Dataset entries
============
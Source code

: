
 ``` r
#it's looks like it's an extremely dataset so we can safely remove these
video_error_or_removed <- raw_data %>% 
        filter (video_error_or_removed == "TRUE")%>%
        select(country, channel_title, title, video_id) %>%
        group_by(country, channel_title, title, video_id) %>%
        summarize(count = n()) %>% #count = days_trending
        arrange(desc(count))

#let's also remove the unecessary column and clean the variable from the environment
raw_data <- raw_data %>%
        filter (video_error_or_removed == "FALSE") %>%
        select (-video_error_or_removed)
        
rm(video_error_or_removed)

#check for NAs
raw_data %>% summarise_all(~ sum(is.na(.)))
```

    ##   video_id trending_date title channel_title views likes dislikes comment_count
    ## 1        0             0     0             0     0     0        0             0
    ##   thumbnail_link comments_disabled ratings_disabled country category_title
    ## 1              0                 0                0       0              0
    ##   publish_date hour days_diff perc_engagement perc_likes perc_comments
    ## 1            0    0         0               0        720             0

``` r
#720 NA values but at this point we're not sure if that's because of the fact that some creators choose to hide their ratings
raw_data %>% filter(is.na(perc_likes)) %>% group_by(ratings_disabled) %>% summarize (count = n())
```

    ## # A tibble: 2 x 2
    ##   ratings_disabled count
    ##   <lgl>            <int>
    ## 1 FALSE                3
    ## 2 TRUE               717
============
What this exercise asks for is every line of the data above with the word "select".

**Solution below:**
        select(country, channel_title, title, video_id) %>%
        select (-video_error_or_removed)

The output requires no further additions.